Raw data:

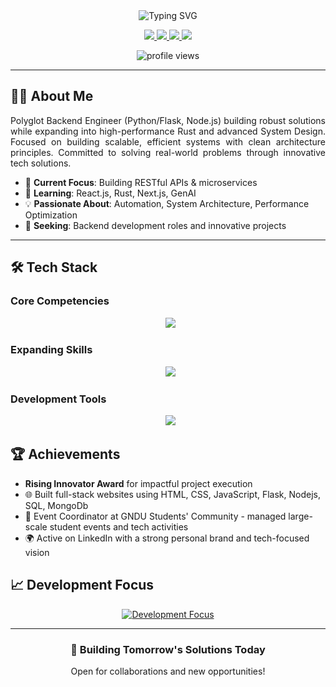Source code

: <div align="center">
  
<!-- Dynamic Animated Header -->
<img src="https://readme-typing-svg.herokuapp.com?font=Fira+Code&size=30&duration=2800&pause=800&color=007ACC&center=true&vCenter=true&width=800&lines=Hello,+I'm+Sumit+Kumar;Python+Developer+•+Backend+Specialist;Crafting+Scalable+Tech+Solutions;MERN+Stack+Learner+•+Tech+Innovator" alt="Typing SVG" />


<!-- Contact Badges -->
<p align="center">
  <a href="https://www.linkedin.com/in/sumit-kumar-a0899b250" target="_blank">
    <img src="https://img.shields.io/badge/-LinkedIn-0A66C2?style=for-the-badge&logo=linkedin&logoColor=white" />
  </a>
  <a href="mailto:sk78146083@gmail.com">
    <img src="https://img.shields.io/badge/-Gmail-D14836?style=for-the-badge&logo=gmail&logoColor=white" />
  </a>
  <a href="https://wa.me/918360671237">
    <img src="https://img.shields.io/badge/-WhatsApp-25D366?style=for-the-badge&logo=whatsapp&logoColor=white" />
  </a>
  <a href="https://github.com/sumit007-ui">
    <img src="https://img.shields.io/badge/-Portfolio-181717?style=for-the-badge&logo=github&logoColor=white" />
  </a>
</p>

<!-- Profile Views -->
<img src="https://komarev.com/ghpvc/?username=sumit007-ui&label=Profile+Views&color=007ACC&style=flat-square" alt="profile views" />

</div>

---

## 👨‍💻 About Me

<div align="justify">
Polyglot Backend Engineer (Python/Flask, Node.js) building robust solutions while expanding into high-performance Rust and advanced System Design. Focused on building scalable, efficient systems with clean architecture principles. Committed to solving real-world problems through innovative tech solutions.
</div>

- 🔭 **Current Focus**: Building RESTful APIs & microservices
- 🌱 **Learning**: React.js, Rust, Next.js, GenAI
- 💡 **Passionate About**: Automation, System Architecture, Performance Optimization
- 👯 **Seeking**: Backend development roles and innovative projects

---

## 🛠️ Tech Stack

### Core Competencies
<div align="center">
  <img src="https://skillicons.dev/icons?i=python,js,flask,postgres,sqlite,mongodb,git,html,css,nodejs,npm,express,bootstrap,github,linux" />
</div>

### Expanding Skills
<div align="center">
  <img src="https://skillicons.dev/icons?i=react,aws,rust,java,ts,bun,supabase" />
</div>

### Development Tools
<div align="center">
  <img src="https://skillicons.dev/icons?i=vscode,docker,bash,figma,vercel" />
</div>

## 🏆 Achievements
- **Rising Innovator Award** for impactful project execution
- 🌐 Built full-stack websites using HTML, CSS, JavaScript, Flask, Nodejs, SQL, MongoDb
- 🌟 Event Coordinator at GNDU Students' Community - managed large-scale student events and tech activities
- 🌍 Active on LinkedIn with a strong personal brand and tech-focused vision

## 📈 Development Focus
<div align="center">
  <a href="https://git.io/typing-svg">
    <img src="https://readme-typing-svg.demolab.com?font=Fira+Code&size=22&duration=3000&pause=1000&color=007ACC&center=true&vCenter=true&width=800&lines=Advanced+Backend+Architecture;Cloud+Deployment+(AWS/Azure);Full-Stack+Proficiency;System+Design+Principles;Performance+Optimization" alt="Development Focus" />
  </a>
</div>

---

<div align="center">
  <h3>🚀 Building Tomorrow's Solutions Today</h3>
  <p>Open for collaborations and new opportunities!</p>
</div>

Assignment: In full and without change, repeat the material above, minus the pictures.

Task response:
Source code

: <div align="center">
  
<!-- Dynamic Animated Header -->
<img src="https://readme-typing-svg.herokuapp.com?font=Fira+Code&size=30&duration=2800&pause=800&color=007ACC&center=true&vCenter=true&width=800&lines=Hello,+I'm+Sumit+Kumar;Python+Developer+•+Backend+Specialist;Crafting+Scalable+Tech+Solutions;MERN+Stack+Learner+•+Tech+Innovator" alt="Typing SVG" />


<!-- Contact Badges -->
<p align="center">
  <a href="https://www.linkedin.com/in/sumit-kumar-a0899b250" target="_blank">
    <img src="https://img.shields.io/badge/-LinkedIn-0A66C2?style=for-the-badge&logo=linkedin&logoColor=white" />
  </a>
  <a href="mailto:sk78146083@gmail.com">
    <img src="https://img.shields.io/badge/-Gmail-D14836?style=for-the-badge&logo=gmail&logoColor=white" />
  </a>
  <a href="https://wa.me/918360671237">
    <img src="https://img.shields.io/badge/-WhatsApp-25D366?style=for-the-badge&logo=whatsapp&logoColor=white" />
  </a>
  <a href="https://github.com/sumit007-ui">
    <img src="https://img.shields.io/badge/-Portfolio-181717?style=for-the-badge&logo=github&logoColor=white" />
  </a>
</p>

<!-- Profile Views -->
<img src="https://komarev.com/ghpvc/?username=sumit007-ui&label=Profile+Views&color=007ACC&style=flat-square" alt="profile views" />

</div>

---

## 👨‍💻 About Me

<div align="justify">
Polyglot Backend Engineer (Python/Flask, Node.js) building robust solutions while expanding into high-performance Rust and advanced System Design. Focused on building scalable, efficient systems with clean architecture principles. Committed to solving real-world problems through innovative tech solutions.
</div>

- 🔭 **Current Focus**: Building RESTful APIs & microservices
- 🌱 **Learning**: React.js, Rust, Next.js, GenAI
- 💡 **Passionate About**: Automation, System Architecture, Performance Optimization
- 👯 **Seeking**: Backend development roles and innovative projects

---

## 🛠️ Tech Stack

### Core Competencies
<div align="center">
  <img src="https://skillicons.dev/icons?i=python,js,flask,postgres,sqlite,mongodb,git,html,css,nodejs,npm,express,bootstrap,github,linux" />
</div>

### Expanding Skills
<div align="center">
  <img src="https://skillicons.dev/icons?i=react,aws,rust,java,ts,bun,supabase" />
</div>

### Development Tools
<div align="center">
  <img src="https://skillicons.dev/icons?i=vscode,docker,bash,figma,vercel" />
</div>

## 🏆 Achievements
- **Rising Innovator Award** for impactful project execution
- 🌐 Built full-stack websites using HTML, CSS, JavaScript, Flask, Nodejs, SQL, MongoDb
- 🌟 Event Coordinator at GNDU Students' Community - managed large-scale student events and tech activities
- 🌍 Active on LinkedIn with a strong personal brand and tech-focused vision

## 📈 Development Focus
<div align="center">
  <a href="https://git.io/typing-svg">
    <img src="https://readme-typing-svg.demolab.com?font=Fira+Code&size=22&duration=3000&pause=1000&color=007ACC&center=true&vCenter=true&width=800&lines=Advanced+Backend+Architecture;Cloud+Deployment+(AWS/Azure);Full-Stack+Proficiency;System+Design+Principles;Performance+Optimization" alt="Development Focus" />
  </a>
</div>

---

<div align="center">
  <h3>🚀 Building Tomorrow's Solutions Today</h3>
  <p>Open for collaborations and new opportunities!</p>
</div>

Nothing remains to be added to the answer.